Preconstruction, Estimating, and Procurement
Preconstruction ability signals how well you’ll set up a project for success. Interviewers assess how you quantify scope, analyze bids, structure subcontracts/purchase orders, and convert design intent into precise field-ready plans.
Be ready to go over:
- Quantity takeoffs and pricing: How you built estimates, validated quantities, and priced alternates/VE.
- Bid leveling and subcontractor selection: Methods to evaluate scope gaps, exclusions, and risk premiums.
- CAD for site/system layouts: Using Civil 3D or similar to develop site surfaces, grades, or mechanical layouts.

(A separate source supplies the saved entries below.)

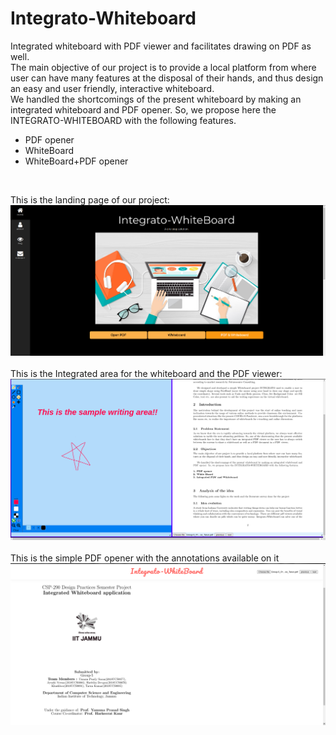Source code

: # Integrato-Whiteboard
Integrated whiteboard with PDF viewer and facilitates drawing on PDF as well.<br>
The main objective of our project is to provide a local platform from where user can have many features at the disposal of their hands, and thus design an easy and user friendly, interactive whiteboard.<br>
We handled the shortcomings of the present whiteboard by making an integrated whiteboard and PDF opener. So, we propose here the INTEGRATO-WHITEBOARD with the following features.

- PDF opener
- WhiteBoard
- WhiteBoard+PDF opener
<br>

This is the landing page of our project:
![alt text](https://github.com/ayushi911/Integrato-Whiteboard/blob/main/home.png?raw=true)
<br><br>
This is the Integrated area for the whiteboard and the PDF viewer:
![alt text](https://github.com/ayushi911/Integrato-Whiteboard/blob/main/integr.png?raw=true)
<br><br>
This is the simple PDF opener with the annotations available on it
![alt text](https://github.com/ayushi911/Integrato-Whiteboard/blob/main/pddf.png?raw=true)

- Advanced concepts (less common): Production rate benchmarking, procurement risk hedging, long-lead strategy.
Example questions or scenarios:
- “Walk us through a complex takeoff you owned and how you validated quantities against revisions.”
- “Show how you leveled three competing bids and chose the right partner under a hard deadline.”
- “Explain a CAD surface model you created and how it reduced field conflicts.”
Scheduling, Cost Control, and Change Management
Your command of schedule and cost is core to PM performance. Expect to discuss how you set baselines, measure performance, and protect margin through proactive adjustments and disciplined documentation.
Be ready to go over:
- Schedule development: Logic ties, critical path, phasing, access/traffic control constraints, night work.
- Cost tracking: Labor/equipment/productivity tracking, forecasting EAC, and monthly cost reports.
- Change orders: Scope interpretation, entitlement, pricing methodology, and negotiation strategy.
- Advanced concepts (less common): Earned value, time impact analysis (TIA), liquidated damages mitigation.
Example questions or scenarios:
- “Show a look-ahead schedule and how you responded when a critical delivery slipped two weeks.”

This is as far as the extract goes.